USE method dashboards are broken #30

gouthamve · 2018-06-15T06:08:46Z

Some recording rules are missing, we either add those or remove the dashboards totally. WDYT @tomwilkie @brancz ?

brancz · 2018-06-15T07:29:17Z

Can you show what you mean? For me everything works as far as I can tell.

gouthamve · 2018-06-15T08:45:35Z

This is on GKE:

Ksonnet here:

prometheus {
  _config+:: {
    namespace: 'default',

    // Kubernetes mixin
    kubeApiserverSelector: 'job="default/kubernetes"',
    jobs: {
      KubeAPI: $._config.kubeApiserverSelector,
    },
  },
}

USE - Cluster

USE - Node

Broken recording rule:

brancz · 2018-06-15T09:05:02Z

For me all of these work, I think you'll need to dig deeper into the recording rules and figure out which labeling if off or which metrics you are missing. Most likely it's the same problem for all of them. My first guess would be the node-exporter -> node name mappings that is done through kube-state-metrics metrics. If I recall correctly, @tomwilkie mentioned that for the kausal ksonnet prometheus setup he had to set the podLabel config to instance.

conradj87 · 2018-06-19T13:59:55Z

We saw this when using node_exporter version v0.16.0. There are breaking changes to many metric names: https://github.com/prometheus/node_exporter/blob/master/CHANGELOG.md#0160--2018-05-15

Reverting node_exporter to v0.15.2 fixed it for us.

tomwilkie · 2018-06-19T14:01:48Z

There’s a branch on node exporter repo with some updates for 0.16, I intend to move the node exporter specific stuff there.

…

On Tue, 19 Jun 2018 at 15:00, conradj87 ***@***.***> wrote: We saw this when using node_exporter version v0.16.0. There are breaking changes to many metric names: https://github.com/prometheus/node_exporter/blob/master/CHANGELOG.md#0160--2018-05-15 Reverting node_exporter to v0.15.2 fixed it for us. — You are receiving this because you were mentioned. Reply to this email directly, view it on GitHub <#30 (comment)>, or mute the thread <https://github.com/notifications/unsubscribe-auth/AAbGheWyjbjlwtxVoaUdRsS15-4c9lylks5t-QP6gaJpZM4UpDvG> .

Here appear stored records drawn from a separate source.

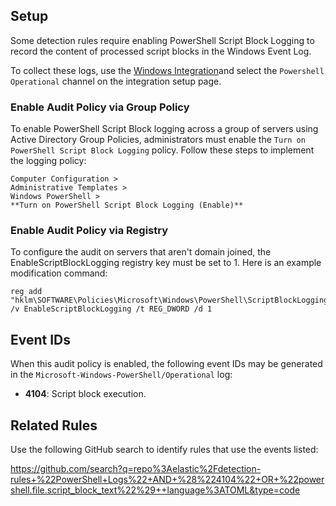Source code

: ## Setup

Some detection rules require enabling PowerShell Script Block Logging to record the content of processed script blocks in the Windows Event Log.

To collect these logs, use the [Windows Integration](https://www.elastic.co/docs/current/integrations/windows)and select the `Powershell Operational` channel on the integration setup page.

### Enable Audit Policy via Group Policy

To enable PowerShell Script Block logging across a group of servers using Active Directory Group Policies, administrators must enable the `Turn on PowerShell Script Block Logging` policy. Follow these steps to implement the logging policy:

```
Computer Configuration >
Administrative Templates >
Windows PowerShell >
**Turn on PowerShell Script Block Logging (Enable)**
```

### Enable Audit Policy via Registry

To configure the audit on servers that aren't domain joined, the EnableScriptBlockLogging registry key must be set to 1. Here is an example modification command:

```
reg add "hklm\SOFTWARE\Policies\Microsoft\Windows\PowerShell\ScriptBlockLogging" /v EnableScriptBlockLogging /t REG_DWORD /d 1
```

## Event IDs

When this audit policy is enabled, the following event IDs may be generated in the `Microsoft-Windows-PowerShell/Operational` log:

* **4104**: Script block execution.

## Related Rules

Use the following GitHub search to identify rules that use the events listed:

https://github.com/search?q=repo%3Aelastic%2Fdetection-rules+%22PowerShell+Logs%22+AND+%28%224104%22+OR+%22powershell.file.script_block_text%22%29++language%3ATOML&type=code

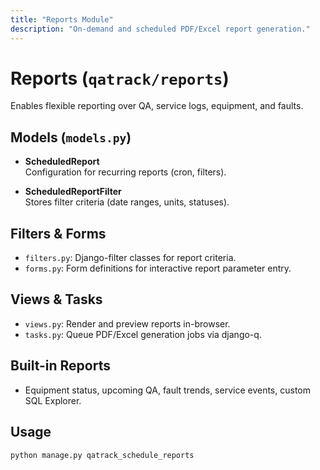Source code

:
 ```yaml
---
title: "Reports Module"
description: "On-demand and scheduled PDF/Excel report generation."
---
```


# Reports (`qatrack/reports`)

Enables flexible reporting over QA, service logs, equipment, and faults.

## Models (`models.py`)

- **ScheduledReport**  
  Configuration for recurring reports (cron, filters).

- **ScheduledReportFilter**  
  Stores filter criteria (date ranges, units, statuses).

## Filters & Forms

- `filters.py`: Django-filter classes for report criteria.
- `forms.py`: Form definitions for interactive report parameter entry.

## Views & Tasks

- `views.py`: Render and preview reports in-browser.
- `tasks.py`: Queue PDF/Excel generation jobs via django-q.

## Built-in Reports

- Equipment status, upcoming QA, fault trends, service events, custom SQL Explorer.

## Usage

```bash
python manage.py qatrack_schedule_reports
```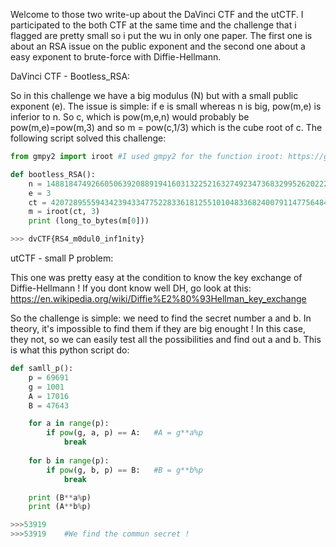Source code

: Welcome to those two write-up about the DaVinci CTF and the utCTF.
I participated to the both CTF at the same time and the challenge that i flagged are pretty small so i put the wu in only one paper.
The first one is about an RSA issue on the public exponent and the second one about a easy exponent to brute-force with Diffie-Hellmann.


DaVinci CTF - Bootless_RSA:

So in this challenge we have a big modulus (N) but with a small public exponent (e).
The issue is simple: if e is small whereas n is big, pow(m,e) is inferior to n. So c, which is pow(m,e,n) would probably be pow(m,e)=pow(m,3) and so m = pow(c,1/3) which is the cube root of c.
The following script solved this challenge:

```py
from gmpy2 import iroot #I used gmpy2 for the function iroot: https://gmpy2.readthedocs.io/en/latest/mpz.html

def bootless_RSA():
    n = 148818474926605063920889194160313225216327492347368329952620222220173505969004341728021623813340175402441807560635794342531823708335067243413446678485411066531733814714571491348985375389581214154895499404668547123130986872208497176485731000235899479072455273651103419116166704826517589143262273754343465721499
    e = 3
    ct = 4207289555943423943347752283361812551010483368240079114775648492647342981294466041851391508960558500182259304840957212211627194015260673748342757900843998300352612100260598133752360374373
    m = iroot(ct, 3)
    print (long_to_bytes(m[0]))

>>> dvCTF{RS4_m0dul0_inf1nity}
```

utCTF - small P problem:

This one was pretty easy at the condition to know the key exchange of Diffie-Hellmann ! If you dont know well DH, go look at this: https://en.wikipedia.org/wiki/Diffie%E2%80%93Hellman_key_exchange

So the challenge is simple: we need to find the secret number a and b. In theory, it's impossible to find them if they are big enought !
In this case, they not, so we can easily test all the possibilities and find out a and b.
This is what this python script do:

```py
def samll_p():
    p = 69691
    g = 1001
    A = 17016
    B = 47643

    for a in range(p):
        if pow(g, a, p) == A:   #A = g**a%p
            break
    
    for b in range(p):
        if pow(g, b, p) == B:   #B = g**b%p
            break

    print (B**a%p)
    print (A**b%p)

>>>53919
>>>53919    #We find the commun secret !
```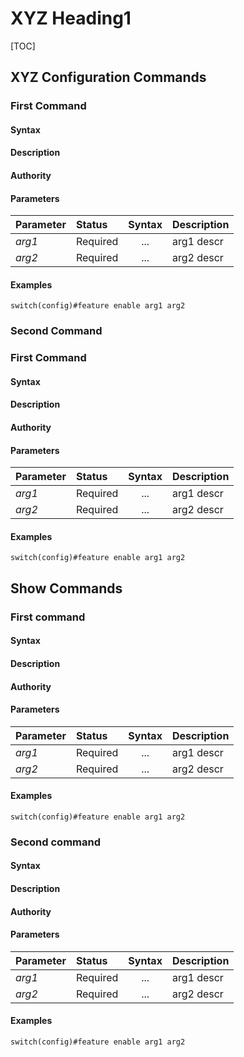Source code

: <!--

The following are guidelines for writing OPS documentation

See the https://github.com/adam-p/markdown-here/wiki/Markdown-Cheatsheet for additional information about markdown text.
Here are a few suggestions in regards to style and grammar:
* Use active voice. With active voice, the subject is the doer of the action. Tell the reader what
to do by using the imperative mood, for example, Press Enter to view the next screen. See https://en.wikipedia.org/wiki/Active_voice for more information about the active voice.
* Use present tense. See https://en.wikipedia.org/wiki/Present_tense for more information about using the present tense.
* See https://en.wikipedia.org/wiki/Wikipedia%3aManual_of_Style for an online style guide.
* Avoid the use of I or third person. Address your instructions to the user. In text, refer to the reader as you (second person) rather than as the user (third person). The exception to not using the third-person is when the documentation is for an administrator. In that case, *the user* is someone the reader interacts with, for example, teach your users how to back up their laptop.
* Remember to use articles (a, an, and the), see https://owl.english.purdue.edu/owl/resource/540/01/ for more information on when and how to use them.

Formatting guidelines

Diagrams:
When adding a diagram, make sure that ```ditaa is before the diagram and ``` is after the diagram, as shown in the following graphic.

```ditaa
+----+   +----+
|    +---+    |
+----+   +----+
```

Adding example commands:
When you add an example within a step, it must be indented and proceeded by only one empty line and followed by only one empty line; otherwise the numbering in the procedure will be disrupted. A correct example is shown in the following example:

1. Step 1 Description

 ```
 example here
 ```

2. Step 2 Description

Spacing:
A space must be proceeded after:
- A hash tag in the heading, as in ## My heading
- A bullet, as in – first bullet
- A number, as in 1. First step

CLI tables:
Make sure your tables in the CLI document are properly formatted and contain the required information. The following is example formatting.
| Parameter | Status   | Syntax |               Description          |
|-----------|----------|--------|------------------------|
| interface   | Required | String| The interface name|
| brief   | Optional | Literal | Displays brief information of the interface|

Each parameter in the CLI command should be described, even though it might have been described in a previous command.

-->

# XYZ Heading1 #
<!--Provide the name of the grouping of commands, for example, LLDP commands-->

[TOC]
<!-- Remove the TOC tag and replace with an actual table of contents -->

## XYZ Configuration Commands ##

### First Command ###

#### Syntax ####
<!-- For example,    command [optional parameter] <user-input> [choose|one] -->

#### Description ####
<!-- Provide a description of the command. -->

#### Authority ####
<!-- Provide who is authorized to use this command, such as Super Admin or all users. -->

#### Parameters ####
<!-- Provide for the parameters for the command. -->

| Parameter | Status   | Syntax         | Description                           |
|:-----------|:----------|:----------------:|:---------------------------------------|
| *arg1* | Required | ... | arg1 descr |
| *arg2* | Required | ... | arg2 descr |

#### Examples ####
<!--    myprogramstart -s process_xyz-->

```
switch(config)#feature enable arg1 arg2
```

### Second Command ###
<!--Change the value of the anchor tag above, so this command can be directly linked. -->

### First Command ###

#### Syntax ####
<!-- For example,    command [optional parameter] <user-input> [choose|one] -->

#### Description ####
<!-- Provide a description of the command. -->

#### Authority ####
<!-- Provide who is authorized to use this command, such as Super Admin or all users. -->

#### Parameters ####
<!-- Provide for the parameters for the command. -->

| Parameter | Status   | Syntax         | Description                           |
|:-----------|:----------|:----------------:|:---------------------------------------|
| *arg1* | Required | ... | arg1 descr |
| *arg2* | Required | ... | arg2 descr |

#### Examples ####
<!--    myprogramstart -s process_xyz-->

```
switch(config)#feature enable arg1 arg2
```

## Show Commands ##

### First command ###
<!--Change the value of the anchor tag above, so this command can be directly linked. -->

#### Syntax ####
<!--For example,    myprogramstart [option] <process_name> -->

#### Description ####
<!--Provide a description of the command. -->

#### Authority ####
<!--Provide who is authorized to use this command, such as Super Admin or all users.-->

#### Parameters ####
<!--Provide for the parameters for the command.-->

| Parameter | Status   | Syntax         | Description                           |
|:-----------|:----------|:----------------:|:---------------------------------------|
| *arg1* | Required | ... | arg1 descr |
| *arg2* | Required | ... | arg2 descr |

#### Examples ####
<!--    myprogramstart -s process_xyz-->

```
switch(config)#feature enable arg1 arg2
```

### Second command ###
<!--Change the value of the anchor tag above, so this command can be directly linked. -->

#### Syntax ####
<!--For example,    myprogramstart [option] <process_name> -->

#### Description ####
<!--Provide a description of the command. -->

#### Authority ####
<!--Provide who is authorized to use this command, such as Super Admin or all users.-->

#### Parameters ####
<!--Provide for the parameters for the command.-->

| Parameter | Status   | Syntax         | Description                           |
|:-----------|:----------|:----------------:|:---------------------------------------|
| *arg1* | Required | ... | arg1 descr |
| *arg2* | Required | ... | arg2 descr |

#### Examples ####
<!--    myprogramstart -s process_xyz-->

```
switch(config)#feature enable arg1 arg2
```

adamdecaf · 2018-06-20T20:26:13Z

I'm having the same problem. Looking at one empty dashboard shows this recording rule doesn't have any data. There are others, but they look to be the same issue as this.

record: node:node_cpu_utilisation:avg1m
expr: 1
  - avg by(node) (rate(node_cpu{job="node-exporter",mode="idle"}[1m])
  * on(namespace, pod) group_left(node) node_namespace_pod:kube_pod_info:)

A quick change to the window ([5m]) shows data.

1 - avg by(node) (rate(node_cpu{job="node-exporter",mode="idle"}[5m]) * on(namespace, pod) group_left(node) node_namespace_pod:kube_pod_info:)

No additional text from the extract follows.